TRY IT ->
The answer must be every line of the records below that holds the word "Panel".

DATA ->
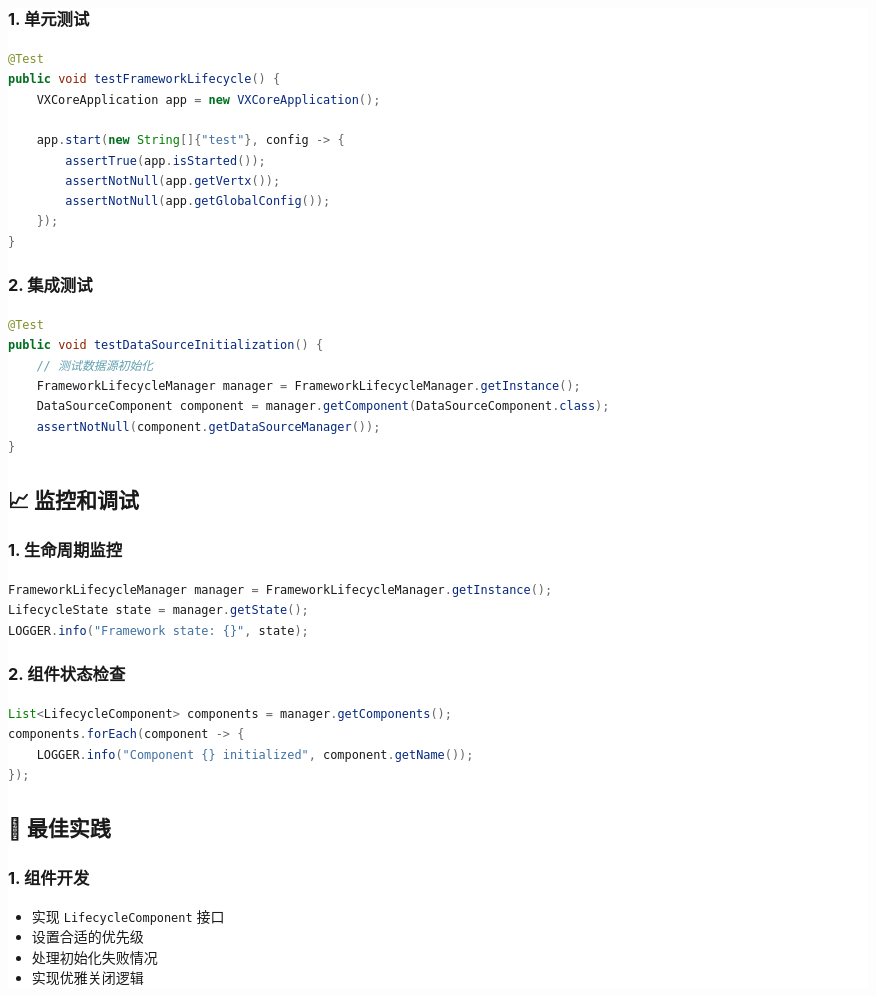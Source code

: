 ### 1. 单元测试

```java
@Test
public void testFrameworkLifecycle() {
    VXCoreApplication app = new VXCoreApplication();
    
    app.start(new String[]{"test"}, config -> {
        assertTrue(app.isStarted());
        assertNotNull(app.getVertx());
        assertNotNull(app.getGlobalConfig());
    });
}
```

### 2. 集成测试

```java
@Test
public void testDataSourceInitialization() {
    // 测试数据源初始化
    FrameworkLifecycleManager manager = FrameworkLifecycleManager.getInstance();
    DataSourceComponent component = manager.getComponent(DataSourceComponent.class);
    assertNotNull(component.getDataSourceManager());
}
```

## 📈 监控和调试

### 1. 生命周期监控

```java
FrameworkLifecycleManager manager = FrameworkLifecycleManager.getInstance();
LifecycleState state = manager.getState();
LOGGER.info("Framework state: {}", state);
```

### 2. 组件状态检查

```java
List<LifecycleComponent> components = manager.getComponents();
components.forEach(component -> {
    LOGGER.info("Component {} initialized", component.getName());
});
```

## 🎯 最佳实践

### 1. 组件开发

- 实现 `LifecycleComponent` 接口
- 设置合适的优先级
- 处理初始化失败情况
- 实现优雅关闭逻辑
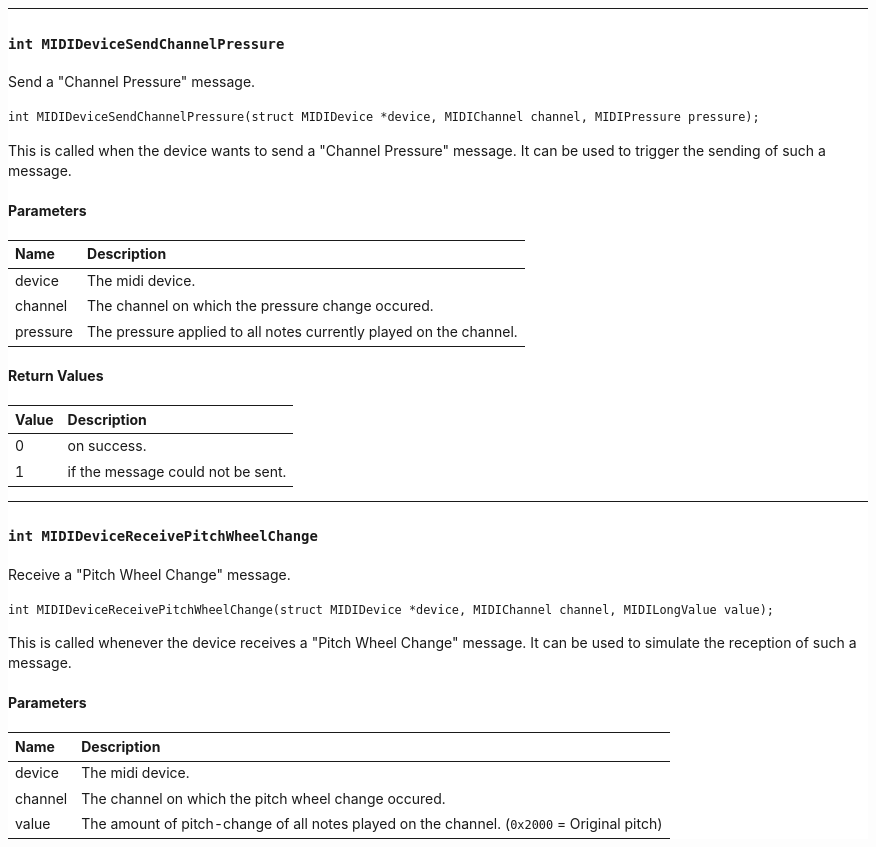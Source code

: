 

---


### `int MIDIDeviceSendChannelPressure` ###
Send a "Channel Pressure" message.
```
int MIDIDeviceSendChannelPressure(struct MIDIDevice *device, MIDIChannel channel, MIDIPressure pressure);
```

This is called when the device wants to send a "Channel Pressure" message. It can be used to trigger the sending of such a message.


#### Parameters ####
| **Name** | **Description** |
|:---------|:----------------|
| device   | The midi device.  |
| channel  | The channel on which the pressure change occured.  |
| pressure | The pressure applied to all notes currently played on the channel.  |

#### Return Values ####
| **Value** | **Description** |
|:----------|:----------------|
| 0         | on success.     |
| 1         | if the message could not be sent.  |



---


### `int MIDIDeviceReceivePitchWheelChange` ###
Receive a "Pitch Wheel Change" message.
```
int MIDIDeviceReceivePitchWheelChange(struct MIDIDevice *device, MIDIChannel channel, MIDILongValue value);
```

This is called whenever the device receives a "Pitch Wheel Change" message. It can be used to simulate the reception of such a message.


#### Parameters ####
| **Name** | **Description** |
|:---------|:----------------|
| device   | The midi device.  |
| channel  | The channel on which the pitch wheel change occured.  |
| value    | The amount of pitch-change of all notes played on the channel. (`0x2000` = Original pitch)  |
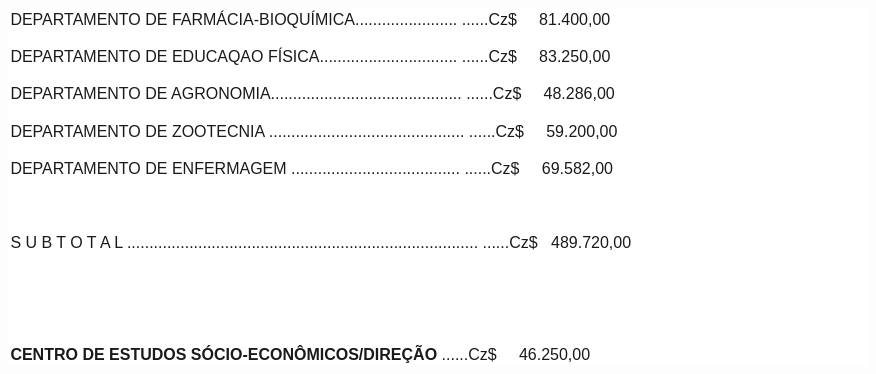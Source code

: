 <p class=MsoNormal style='margin-left:1.8pt;text-align:justify;tab-stops:35.45pt dotted 327.6pt blank 376.2pt'><span
style='font-size:12.0pt;mso-bidi-font-size:10.0pt;font-family:Arial'>DEPARTAMENTO
DE FARMÁCIA-BIOQUÍMICA<span style='mso-tab-count:1 dotted'>....................... </span>......Cz$<span
style="mso-spacerun: yes">     </span>81.400,00<o:p></o:p></span></p>

<p class=MsoNormal style='margin-left:1.8pt;text-align:justify;tab-stops:35.45pt dotted 327.6pt blank 376.2pt'><span
style='font-size:12.0pt;mso-bidi-font-size:10.0pt;font-family:Arial'>DEPARTAMENTO
DE EDUCAQAO FÍSICA<span style='mso-tab-count:1 dotted'>............................... </span>......Cz$<span
style="mso-spacerun: yes">     </span>83.250,00<o:p></o:p></span></p>

<p class=MsoNormal style='margin-left:1.8pt;text-align:justify;tab-stops:35.45pt dotted 327.6pt blank 376.2pt'><span
style='font-size:12.0pt;mso-bidi-font-size:10.0pt;font-family:Arial'>DEPARTAMENTO
DE AGRONOMIA<span style='mso-tab-count:1 dotted'>........................................... </span>......Cz$<span
style="mso-spacerun: yes">     </span>48.286,00<o:p></o:p></span></p>

<p class=MsoNormal style='margin-left:1.8pt;text-align:justify;tab-stops:35.45pt dotted 327.6pt blank 376.2pt'><span
style='font-size:12.0pt;mso-bidi-font-size:10.0pt;font-family:Arial'>DEPARTAMENTO
DE ZOOTECNIA <span style='mso-tab-count:1 dotted'>............................................ </span>......Cz$<span
style="mso-spacerun: yes">     </span>59.200,00<o:p></o:p></span></p>

<p class=MsoNormal style='margin-left:1.8pt;text-align:justify;tab-stops:35.45pt dotted 327.6pt blank 376.2pt'><span
style='font-size:12.0pt;mso-bidi-font-size:10.0pt;font-family:Arial'>DEPARTAMENTO
DE ENFERMAGEM <span style='mso-tab-count:1 dotted'>...................................... </span>......Cz$<span
style="mso-spacerun: yes">     </span>69.582,00<o:p></o:p></span></p>

<p class=MsoNormal style='text-align:justify;tab-stops:35.45pt'><span
style='font-size:12.0pt;mso-bidi-font-size:10.0pt;font-family:Arial'><![if !supportEmptyParas]>&nbsp;<![endif]><o:p></o:p></span></p>

<p class=MsoNormal style='margin-left:1.8pt;text-align:justify;tab-stops:35.45pt dotted 327.6pt blank 370.8pt'><span
style='font-size:12.0pt;mso-bidi-font-size:10.0pt;font-family:Arial'>S U B T O
T A L <span style='mso-tab-count:1 dotted'>............................................................................... </span>......Cz$<span
style="mso-spacerun: yes">   </span>489.720,00<o:p></o:p></span></p>

<p class=MsoNormal style='text-align:justify;tab-stops:35.45pt'><span
style='font-size:12.0pt;mso-bidi-font-size:10.0pt;font-family:Arial'><![if !supportEmptyParas]>&nbsp;<![endif]><o:p></o:p></span></p>

<p class=MsoNormal style='text-align:justify;tab-stops:35.45pt'><span
style='font-size:12.0pt;mso-bidi-font-size:10.0pt;font-family:Arial'><![if !supportEmptyParas]>&nbsp;<![endif]><o:p></o:p></span></p>

<p class=MsoNormal style='margin-left:1.8pt;text-align:justify;tab-stops:35.45pt dotted 325.8pt blank 376.2pt'><b><span
style='font-size:12.0pt;mso-bidi-font-size:10.0pt;font-family:Arial'>CENTRO DE
ESTUDOS SÓCIO-ECONÔMICOS/DIREÇÃO</span></b><span style='font-size:12.0pt;
mso-bidi-font-size:10.0pt;font-family:Arial'><span style='mso-tab-count:1 dotted'> </span>......Cz$<span
style="mso-spacerun: yes">     </span>46.250,00<o:p></o:p></span></p>
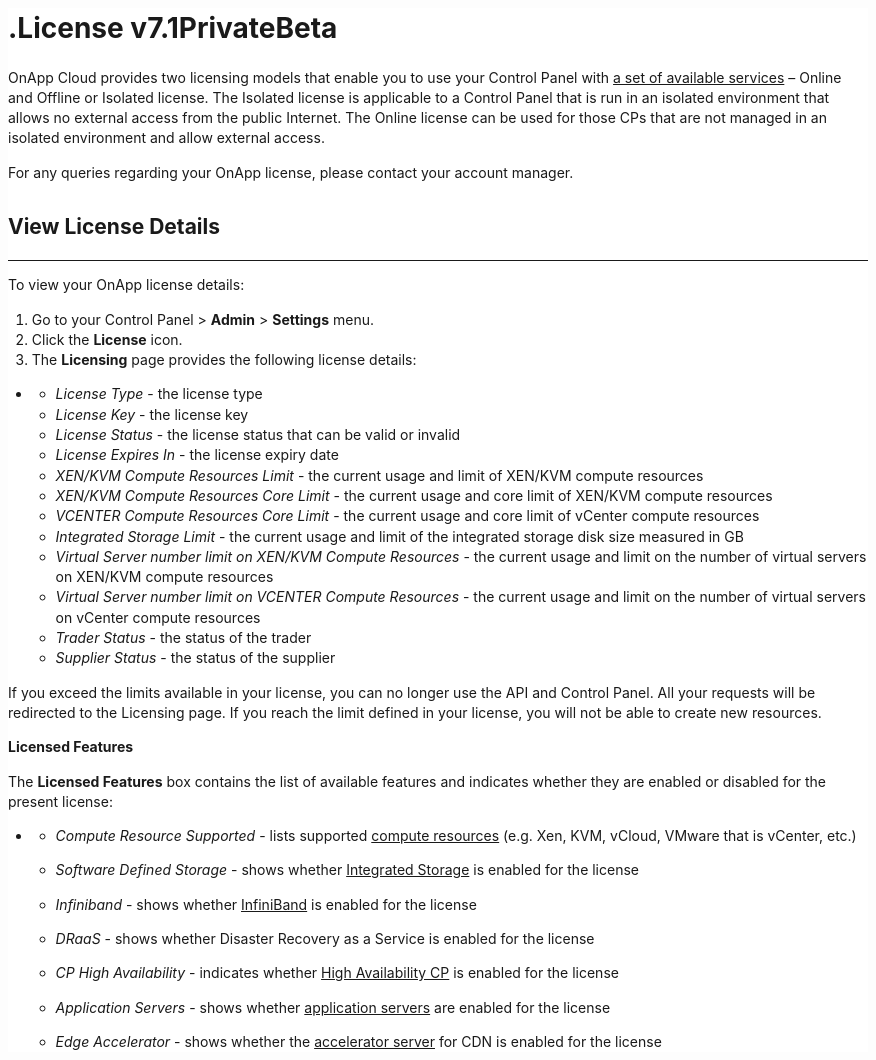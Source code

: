 # .License v7.1PrivateBeta

OnApp Cloud provides two licensing models that enable you to use your Control Panel with [a set of available services](https://devopsdocs.onapp.com/pages/viewpage.action?pageId=120143255) – Online and Offline or Isolated license. The Isolated license is applicable to a Control Panel that is run in an isolated environment that allows no external access from the public Internet. The Online license can be used for those CPs that are not managed in an isolated environment and allow external access. 

For any queries regarding your OnApp license, please contact your account manager.

## View License Details 

------------------------------------------------------------------------

To view your OnApp license details:

1.  Go to your Control Panel &gt; **Admin** &gt; **Settings** menu.
2.  Click the **License** icon.
3.  The **Licensing** page provides the following license details:

-   -   *License Type* - the license type
    -   *License Key* - the license key
    -   *License Status* - the license status that can be valid or invalid
    -   *License Expires In* - the license expiry date
    -   *XEN/KVM Compute Resources Limit* - the current usage and limit of XEN/KVM compute resources 
    -   *XEN/KVM Compute Resources Core Limit* - the current usage and core limit of XEN/KVM compute resources 
    -   *VCENTER Compute Resources Core Limit* - the current usage and core limit of vCenter compute resources 
    -   *Integrated Storage Limit* - the current usage and limit of the integrated storage disk size measured in GB
    -   *Virtual Server number limit on XEN/KVM Compute Resources* - the current usage and limit on the number of virtual servers on XEN/KVM compute resources
    -   *Virtual Server number limit on VCENTER Compute Resources* - the current usage and limit on the number of virtual servers on vCenter compute resources
    -   *Trader Status* - the status of the trader
    -   *Supplier Status* - the status of the supplier

If you exceed the limits available in your license, you can no longer use the API and Control Panel. All your requests will be redirected to the Licensing page. If you reach the limit defined in your license, you will not be able to create new resources.

**Licensed Features**

The **Licensed Features** box contains the list of available features and indicates whether they are enabled or disabled for the present license:

-   -   *Compute Resource Supported* - lists supported [compute resources](.Compute_Resources_v7.1PrivateBeta) (e.g. Xen, KVM, vCloud, VMware that is vCenter, etc.)
    -   *Software Defined Storage* - shows whether [Integrated Storage](https://devopsdocs.onapp.com/display/IS/.OnApp+Storage+Home+v6.4) is enabled for the license

    -   *Infiniband* - shows whether [InfiniBand](https://devopsdocs.onapp.com/display/VHSInstallationGuide/.Install+Compute+Resources+v7.1PrivateBeta) is enabled for the license
    -   *DRaaS* - shows whether Disaster Recovery as a Service is enabled for the license
    -   *CP High Availability* - indicates whether [High Availability CP](https://devopsdocs.onapp.com/display/TEST2/.High+Availability+Clusters+v6.4) is enabled for the license
    -   *Application Servers* - shows whether [application servers](https://devopsdocs.onapp.com/display/TEST2/.Application+Servers+v6.4) are enabled for the license
    -   *Edge Accelerator* - shows whether the [accelerator server](https://devopsdocs.onapp.com/display/CDN/.CDN+Accelerator+v6.5) for CDN is enabled for the license
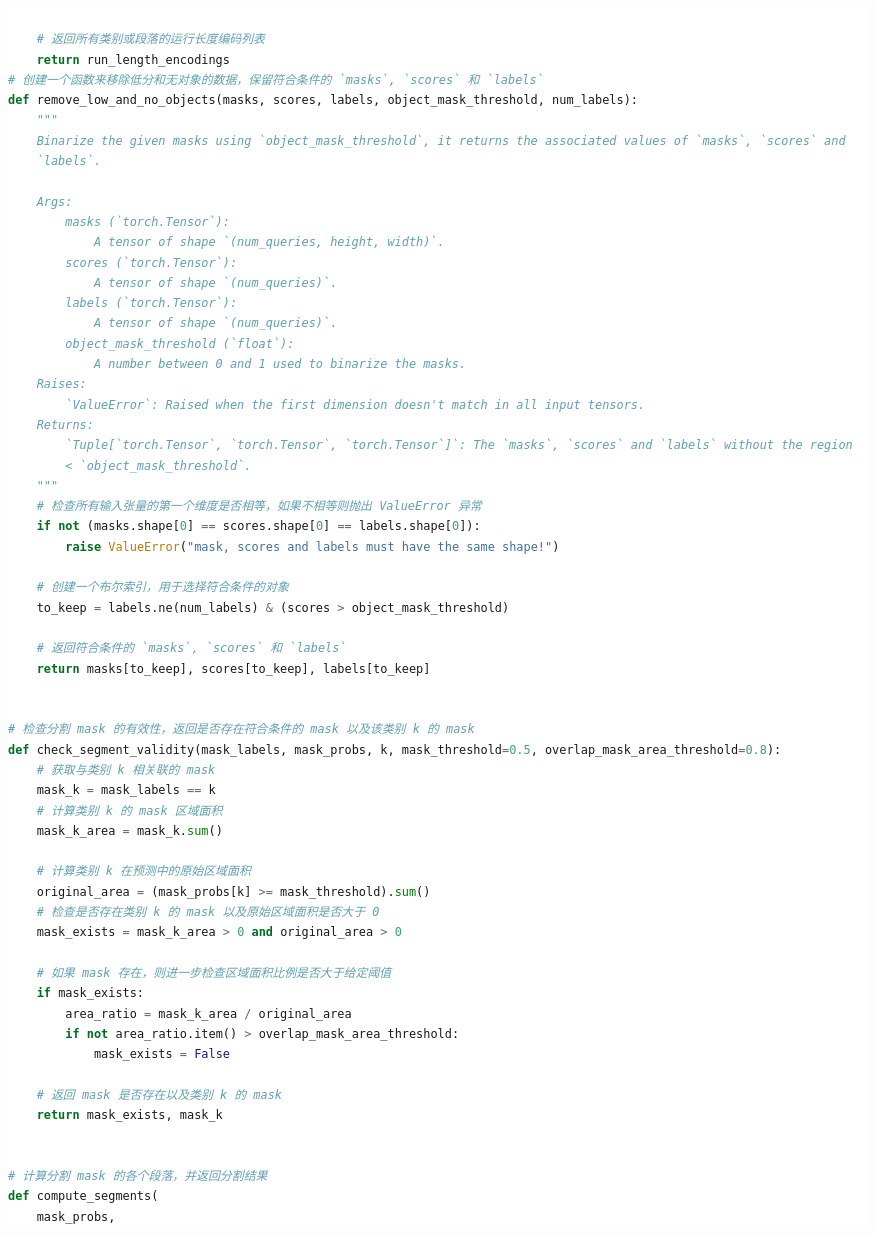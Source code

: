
 ```py

    # 返回所有类别或段落的运行长度编码列表
    return run_length_encodings
# 创建一个函数来移除低分和无对象的数据，保留符合条件的 `masks`, `scores` 和 `labels`
def remove_low_and_no_objects(masks, scores, labels, object_mask_threshold, num_labels):
    """
    Binarize the given masks using `object_mask_threshold`, it returns the associated values of `masks`, `scores` and
    `labels`.

    Args:
        masks (`torch.Tensor`):
            A tensor of shape `(num_queries, height, width)`.
        scores (`torch.Tensor`):
            A tensor of shape `(num_queries)`.
        labels (`torch.Tensor`):
            A tensor of shape `(num_queries)`.
        object_mask_threshold (`float`):
            A number between 0 and 1 used to binarize the masks.
    Raises:
        `ValueError`: Raised when the first dimension doesn't match in all input tensors.
    Returns:
        `Tuple[`torch.Tensor`, `torch.Tensor`, `torch.Tensor`]`: The `masks`, `scores` and `labels` without the region
        < `object_mask_threshold`.
    """
    # 检查所有输入张量的第一个维度是否相等，如果不相等则抛出 ValueError 异常
    if not (masks.shape[0] == scores.shape[0] == labels.shape[0]):
        raise ValueError("mask, scores and labels must have the same shape!")

    # 创建一个布尔索引，用于选择符合条件的对象
    to_keep = labels.ne(num_labels) & (scores > object_mask_threshold)

    # 返回符合条件的 `masks`, `scores` 和 `labels`
    return masks[to_keep], scores[to_keep], labels[to_keep]


# 检查分割 mask 的有效性，返回是否存在符合条件的 mask 以及该类别 k 的 mask
def check_segment_validity(mask_labels, mask_probs, k, mask_threshold=0.5, overlap_mask_area_threshold=0.8):
    # 获取与类别 k 相关联的 mask
    mask_k = mask_labels == k
    # 计算类别 k 的 mask 区域面积
    mask_k_area = mask_k.sum()

    # 计算类别 k 在预测中的原始区域面积
    original_area = (mask_probs[k] >= mask_threshold).sum()
    # 检查是否存在类别 k 的 mask 以及原始区域面积是否大于 0
    mask_exists = mask_k_area > 0 and original_area > 0

    # 如果 mask 存在，则进一步检查区域面积比例是否大于给定阈值
    if mask_exists:
        area_ratio = mask_k_area / original_area
        if not area_ratio.item() > overlap_mask_area_threshold:
            mask_exists = False

    # 返回 mask 是否存在以及类别 k 的 mask
    return mask_exists, mask_k


# 计算分割 mask 的各个段落，并返回分割结果
def compute_segments(
    mask_probs,
```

TASK ANSWER ->
OnApp Cloud provides two licensing models that enable you to use your Control Panel with [a set of available services](https://devopsdocs.onapp.com/pages/viewpage.action?pageId=120143255) – Online and Offline or Isolated license. The Isolated license is applicable to a Control Panel that is run in an isolated environment that allows no external access from the public Internet. The Online license can be used for those CPs that are not managed in an isolated environment and allow external access. 
1.  Go to your Control Panel &gt; **Admin** &gt; **Settings** menu.
If you exceed the limits available in your license, you can no longer use the API and Control Panel. All your requests will be redirected to the Licensing page. If you reach the limit defined in your license, you will not be able to create new resources.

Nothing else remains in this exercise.